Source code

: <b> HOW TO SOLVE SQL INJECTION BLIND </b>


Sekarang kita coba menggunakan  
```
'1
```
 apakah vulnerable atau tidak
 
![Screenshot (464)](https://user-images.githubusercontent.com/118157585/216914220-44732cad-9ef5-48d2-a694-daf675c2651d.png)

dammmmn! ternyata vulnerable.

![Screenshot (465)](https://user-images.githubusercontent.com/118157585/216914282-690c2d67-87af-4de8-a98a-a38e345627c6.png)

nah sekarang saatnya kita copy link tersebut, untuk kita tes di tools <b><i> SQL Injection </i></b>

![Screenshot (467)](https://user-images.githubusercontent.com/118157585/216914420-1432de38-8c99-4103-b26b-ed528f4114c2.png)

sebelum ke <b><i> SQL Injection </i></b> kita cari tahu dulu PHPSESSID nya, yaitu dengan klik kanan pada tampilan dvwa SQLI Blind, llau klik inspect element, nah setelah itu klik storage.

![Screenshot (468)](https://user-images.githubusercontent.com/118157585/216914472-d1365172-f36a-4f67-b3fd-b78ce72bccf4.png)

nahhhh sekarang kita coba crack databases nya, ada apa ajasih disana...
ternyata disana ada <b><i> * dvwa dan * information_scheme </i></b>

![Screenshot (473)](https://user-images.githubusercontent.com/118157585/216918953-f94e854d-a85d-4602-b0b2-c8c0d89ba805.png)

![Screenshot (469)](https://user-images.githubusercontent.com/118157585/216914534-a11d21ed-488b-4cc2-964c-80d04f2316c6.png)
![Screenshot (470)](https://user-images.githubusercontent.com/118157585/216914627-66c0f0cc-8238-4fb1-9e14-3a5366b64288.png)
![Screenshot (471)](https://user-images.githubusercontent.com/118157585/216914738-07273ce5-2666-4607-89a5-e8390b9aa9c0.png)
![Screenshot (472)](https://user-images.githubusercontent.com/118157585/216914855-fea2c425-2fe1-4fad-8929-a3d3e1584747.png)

- - -

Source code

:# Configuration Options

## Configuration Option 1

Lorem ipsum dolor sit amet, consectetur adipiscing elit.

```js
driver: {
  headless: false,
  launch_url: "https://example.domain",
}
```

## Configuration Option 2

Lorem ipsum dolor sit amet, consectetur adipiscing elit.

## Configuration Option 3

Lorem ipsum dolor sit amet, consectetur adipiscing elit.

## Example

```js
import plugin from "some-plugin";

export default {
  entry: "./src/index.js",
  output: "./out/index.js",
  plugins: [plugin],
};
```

- - -

# [TRY IT]
Using the records above, gather all lines where the string "ternyata" is present.

# [TASK RESULT]
dammmmn! ternyata vulnerable.
ternyata disana ada <b><i> * dvwa dan * information_scheme </i></b>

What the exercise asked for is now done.